We're polynomial in 1/epsilon, 1/delta, and n.


***PAC and CONSISTENCY***

Let's generalize from this one example....


THEOREM: Say we have an efficient (fast enough running time) algorithm
for learning class C in the consistency model.  Then we can learn C in
the PAC model, and we need at most

	(1/epsilon)[ ln|C| + ln(1/delta) ]
examples.


-> In PAC setting, consistency DOES imply predicting well on new data,
so long as class of concepts is restricted.  Gives an answer to why
the conjunction alg seemed more like it was learning than the DNF alg
that basically memorized the data.

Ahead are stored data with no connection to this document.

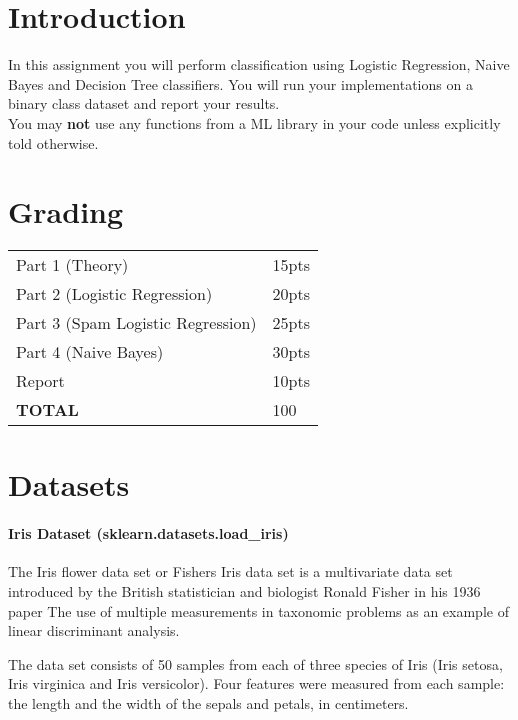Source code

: \documentclass[12pt]{article}
\begin{document}
\maketitle


\section*{Introduction}
In this assignment you will perform classification using Logistic Regression, Naive Bayes and Decision Tree classifiers.  You will run your implementations on  a binary class dataset and report your results.\\

\noindent
You may \textbf{not} use any functions from a ML library in your code unless explicitly told otherwise.  

\section*{Grading}
\begin{table}[h]
\begin{center}
\begin{tabular}{|l|l|}
\hline
Part 1 (Theory) & 15pts \\
Part 2 (Logistic Regression) & 20pts\\
Part 3 (Spam Logistic Regression) & 25pts\\
Part 4 (Naive Bayes) & 30pts\\
Report & 10pts\\
\hline
\textbf{TOTAL} & 100\\
\hline
\end{tabular}
\end{center}
\end{table}

\newpage
\section*{Datasets}
\paragraph{Iris Dataset  (sklearn.datasets.load\_iris)}
The Iris flower data set or Fishers Iris data set is a multivariate data set introduced by the British statistician and biologist Ronald Fisher in his 1936 paper The use of multiple measurements in taxonomic problems as an example of linear discriminant analysis.

The data set consists of 50 samples from each of three species of Iris (Iris setosa, Iris virginica and Iris versicolor). Four features were measured from each sample: the length and the width of the sepals and petals, in centimeters.
\end{document}

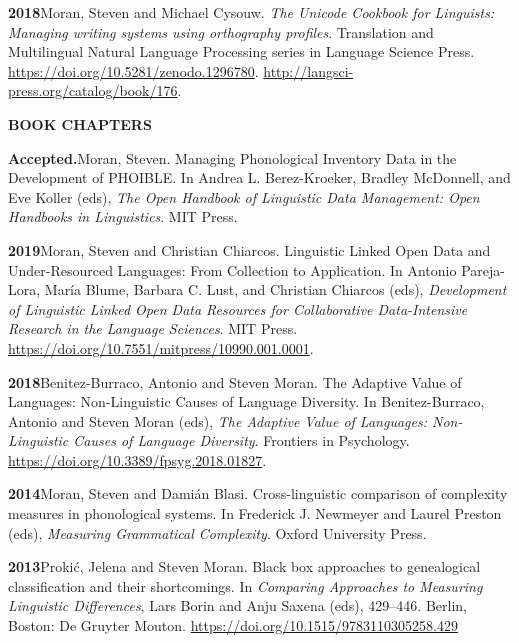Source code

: \documentclass[11pt]{article}
\newcommand{\hangpara}{
 \setlength{\parindent}{0in} %
 \hangindent=0.42in %
}
\begin{document}
\hangpara
{\bf 2018}\hspace{1ex}Moran, Steven and Michael Cysouw. {\it The Unicode Cookbook for Linguists: Managing writing systems using orthography profiles}. Translation and Multilingual Natural Language Processing series in Language Science Press. \url{https://doi.org/10.5281/zenodo.1296780}. \url{http://langsci-press.org/catalog/book/176}.


\vskip 20pt
\begin{flushleft}
{\bf BOOK CHAPTERS}
\end{flushleft}

\hangpara{\bf Accepted.}\hspace{1ex}Moran, Steven. Managing Phonological Inventory Data in the Development of PHOIBLE. In Andrea L. Berez-Kroeker, Bradley McDonnell, and Eve Koller (eds), \textit{The Open Handbook of Linguistic Data Management: Open Handbooks in Linguistics}. MIT Press.

\vskip 6pt
\hangpara
{\bf 2019}\hspace{1ex}Moran, Steven and Christian Chiarcos. Linguistic Linked Open Data and Under-Resourced Languages: From Collection to Application. In Antonio Pareja-Lora, María Blume, Barbara C. Lust, and Christian Chiarcos (eds), \textit{Development of Linguistic Linked Open Data Resources for Collaborative Data-Intensive Research in the Language Sciences}. MIT Press. \url{https://doi.org/10.7551/mitpress/10990.001.0001}.


\vskip 6pt
\hangpara
{\bf 2018}\hspace{1ex}Benitez-Burraco, Antonio and Steven Moran. The Adaptive Value of Languages: Non-Linguistic Causes of Language Diversity. In Benitez-Burraco, Antonio and Steven Moran (eds), \textit{The Adaptive Value of Languages: Non-Linguistic Causes of Language Diversity}. Frontiers in Psychology. \url{https://doi.org/10.3389/fpsyg.2018.01827}.

\vskip 6pt
\hangpara
{\bf 2014}\hspace{1ex}Moran, Steven and Dami{\'a}n Blasi. Cross-linguistic comparison of complexity measures in phonological systems. In Frederick J. Newmeyer and Laurel Preston (eds), {\it Measuring Grammatical Complexity}. Oxford University Press. 

\vskip 6pt
\hangpara
{\bf 2013}\hspace{1ex}Proki{\'c}, Jelena and Steven Moran. Black box approaches to genealogical classification and their shortcomings. In {\it Comparing Approaches to Measuring Linguistic Differences}, Lars Borin and Anju Saxena (eds), 429--446. Berlin, Boston: De Gruyter Mouton. \url{https://doi.org/10.1515/9783110305258.429}
\end{document}
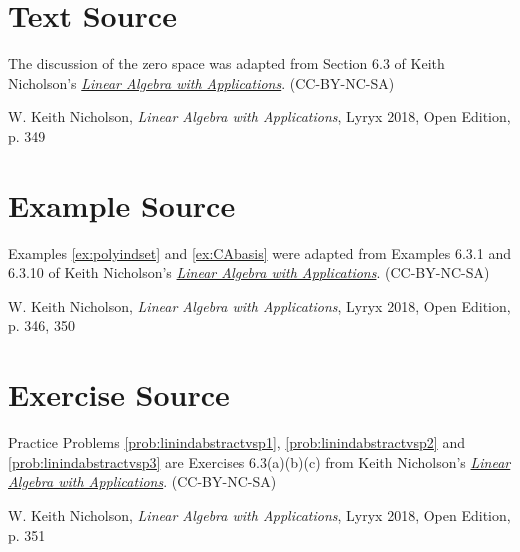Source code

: \documentclass{ximera}
\begin{document}
\section*{Text Source} The discussion of the zero space was adapted from Section 6.3 of Keith Nicholson's \href{https://open.umn.edu/opentextbooks/textbooks/linear-algebra-with-applications}{\it Linear Algebra with Applications}. (CC-BY-NC-SA)

W. Keith Nicholson, {\it Linear Algebra with Applications}, Lyryx 2018, Open Edition, p. 349 

\section*{Example Source}
Examples \ref{ex:polyindset} and \ref{ex:CAbasis} were adapted from Examples 6.3.1 and 6.3.10 of Keith Nicholson's \href{https://open.umn.edu/opentextbooks/textbooks/linear-algebra-with-applications}{\it Linear Algebra with Applications}. (CC-BY-NC-SA)

W. Keith Nicholson, {\it Linear Algebra with Applications}, Lyryx 2018, Open Edition, p. 346, 350

\section*{Exercise Source}
Practice Problems \ref{prob:linindabstractvsp1}, \ref{prob:linindabstractvsp2} and \ref{prob:linindabstractvsp3} are Exercises 6.3(a)(b)(c) from Keith Nicholson's \href{https://open.umn.edu/opentextbooks/textbooks/linear-algebra-with-applications}{\it Linear Algebra with Applications}. (CC-BY-NC-SA)

W. Keith Nicholson, {\it Linear Algebra with Applications}, Lyryx 2018, Open Edition, p. 351
\end{document}
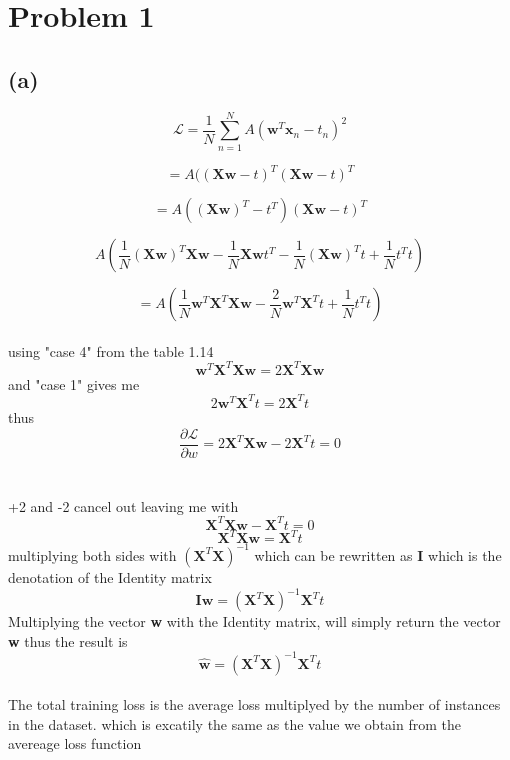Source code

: \section{Problem 1}
\subsection{(a)}
$$ \mathcal{L} = \frac{1}{N} \sum\limits_{n=1}^{N} A(\mathbf{w}^{T} \mathbf{x}_{n} - t_{n})^2 $$ 

$$  = A((\textbf{Xw}-t)^{T} (\textbf{Xw}-t)^{T} $$

$$  = A((\textbf{Xw})^{T} - t^{T}) (\textbf{Xw}-t)^{T} $$

$$ A(\frac{1}{N} (\textbf{Xw})^{T} \textbf{Xw}- \frac{1}{N} \textbf{Xw} t^{T}  - \frac{1}{N} (\textbf{Xw})^{T} t + \frac{1}{N} t^{T}t )$$

$$  = A(\frac{1}{N}\textbf{w}^{T} \textbf{X}^{T} \textbf{Xw} - \frac{2}{N}\textbf{w}^{T}\textbf{X}^T t + \frac{1}{N}t^{T}t) $$
\\
using "case 4" from the table 1.14 
$$\textbf{w}^{T} \textbf{X}^{T} \textbf{Xw} = 2\textbf{X}^{T}\textbf{Xw} $$
and "case 1" gives me
$$2\textbf{w}^{T}\textbf{X}^Tt = 2\textbf{X}^{T} t$$
thus
$$\frac{\partial\mathcal{L}}{\partial w} = 2\textbf{X}^{T}\textbf{Xw} - 2\textbf{X}^{T} t = 0$$
\\
\\
+2 and -2 cancel out leaving me with 
$$ \textbf{X}^{T}\textbf{Xw} - \textbf{X}^{T} t = 0 $$
$$ \textbf{X}^{T}\textbf{Xw} = \textbf{X}^{T} t $$
multiplying both sides with $ (\textbf{X}^{T}\textbf{X})^{-1} $
which can be rewritten as \textbf{I} which is the denotation of the Identity matrix
$$ \textbf{I}\textbf{w} = (\textbf{X}^{T}\textbf{X})^{-1} \textbf{X}^{T} t $$
Multiplying the vector \textbf{w} with the Identity matrix, will simply return the vector \textbf{w} thus the result is
$$ \hat{\textbf{w}} = (\textbf{X}^{T}\textbf{X})^{-1} \textbf{X}^{T} t $$
\\
The total training loss is the average loss multiplyed by the number of instances in the dataset.  
which is excatily the same as the value we obtain from the avereage loss function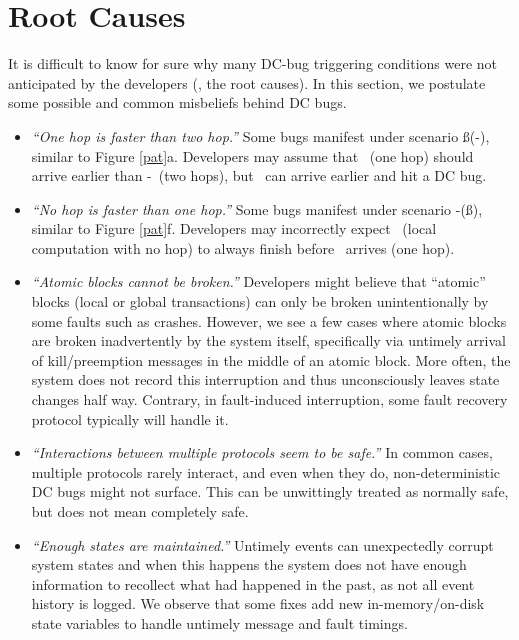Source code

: \section{Root Causes}
\label{sec-root}

It is difficult to know for sure why many DC-bug triggering conditions
were not anticipated by the developers (\ie, the root causes).  In
this section, we postulate some possible and common misbeliefs behind
DC bugs.

\begin{itemize}

\item {\it ``One hop is faster than two hop.''}
Some bugs manifest under scenario \mbc\ss(\mba-\mac), similar to Figure
\ref{pat}a.  Developers may assume that \mbc\ (one hop) should arrive
earlier than \mba-\mac\ (two hops), but
\mac\ can arrive earlier and hit a DC bug.


\item {\it ``No hop is faster than one hop.''}
Some bugs manifest under
scenario \mba-(\lbp\ss\mab), similar to Figure \ref{pat}f.  Developers
may incorrectly expect \lbp\ (local computation with no hop) to always
finish before \mab\ arrives (one hop).  

\item {\it ``Atomic blocks cannot be broken.''}
Developers might believe that ``atomic'' blocks (local or global
transactions) 
can only be broken unintentionally by some faults such as crashes.
However, we see a few cases where atomic blocks are broken inadvertently
by the system itself, specifically via untimely arrival of
kill/preemption messages in the middle of an atomic block.
More often, the system does not record
this interruption
and thus unconsciously leaves state changes half way.  Contrary, in
fault-induced interruption, some fault recovery protocol typically
will handle it.


\item {\it ``Interactions between multiple protocols seem to be
  safe.''} In common cases, multiple protocols rarely interact, and
even when they do, non-deterministic DC bugs might not surface.  This can
be unwittingly treated as normally safe, but does not mean
completely safe.


\fi


\item {\it ``Enough states are maintained.''}  Untimely events can
unexpectedly corrupt system states and when this happens the system
does not have enough information to recollect what had happened in the
past, as not all event history is logged.  We observe that some fixes
add new in-memory/on-disk state variables to handle
untimely message and fault timings.

\end{itemize}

If you let C = DNF formulas, then
|C| = 2^2^n, so ln(C) is exponential in n.  This is saying you aren't
guaranteed success until you see (roughly) all the examples.


***Another example: Decision lists***

Example: If x_1 then positive else if x_3 then negative else if x_5 then
positive else negative.

How many decision lists are there?  Hard to count exactly but how
about an upper bound:

	2n (or 4n if allow negations) different rules.  So at most
	(4n)! different lists.  Sounds like a lot, but we get to take
	the log, so we're OK in PAC model.

How about finding a consistent one?

Is there a consistent decision list?

	1  0  0  1  1       +
	0  1  1  0  0       -
	1  1  1  0  0       +
	0  0  0  1  0       -
	1  1  0  1  1       +
	1  0  0  0  1       -

Algorithm: build from top down, putting down any consistent rule you
can that classifies at least 1 example.

Works because you never get stuck.  Look at examples you haven't
classified so far.  Each is classified by some rule in target
function.  Top one of these is a good legal rule to put down next.


***OCCAM's RAZOR***

William of Occam (approx 1320 AD) said:

	``Entities should not be multiplied unnecessarily'' (in Latin)

There are a bunch of ways you could interpret this but the simplest
one is: all things equal, prefer simpler explanations.

Let's try to justify this in the PAC model.

Let's write down all explanations from simplest on up:

	h_1, h_2, h_3, h_4,...

Let's define "size" or "complexity" of explanation h_i as number of
bits it takes me to tell it to you.  So, there are at most 2^s
hypotheses of size < s.  (Since there are at most 2^s different
strings of length < s).

Remember we were arguing that for a hypothesis class H, w.h.p. there are
no bad concepts consistent with the data so long as 

	|H|*(1-epsilon)^M < delta, or,  |H| < delta*e^{epsilon*M}

Let's apply to our setting.  What is the chance that there is a bad
consistent hypothesis of size < s?  Replace |H| by 2^s.  w.h.p. there
are no bad consistent hypotheses with size less than

	s < 1/ln(2) (epsilon*M - ln(1/delta))

What does this mean?

Can think of this as saying that simple (small size) hypotheses are
"safe" in the sense that it's unlikely one of them is bad and yet
looks consistent with the data.  And, the reason is that there aren't
that many simple hypotheses.  Therefore, Occam's razor is a good idea.

Really saying that ANY bias is fine (doesn't say that MY notion of
simpler is better than YOUR notion of simpler).  The only requirement
is that you specify the bias ahead of time.  Of course, there is no
guarantee that there EXISTS a consistent small hypothesis.  Our
statement could be satisfied by all small hypotheses being
inconsistent.  So, a good ordering is one in which you put the things
you think are more likely to be true first, to increase the chances
that there will in fact be a small consistent hypothesis.


**To end up**

Our bound 1/epsilon(ln(|C| + ln(1/delta)) is an UPPER BOUND.  It's a
guarantee, but you probably in practice will need many fewer examples.
In practice, you would train on some data, and then test on some new
data to see if in fact your error was small enough.  Where is
overcounting coming from:

1. assuming all bad hypotheses are sitting at just above epsilon
error.  In practice a lot of bad hypotheses are really bad and get
thrown out much sooner.

2. using prob(A or B) < prob(A) + prob(B).  If hypotheses are
correlated, then fact that one is inconsistent means the other is
probably inconsistent too.   E.g., there are an infinite number of
intervals [0,a] and yet we got a nice bound by a direct analysis.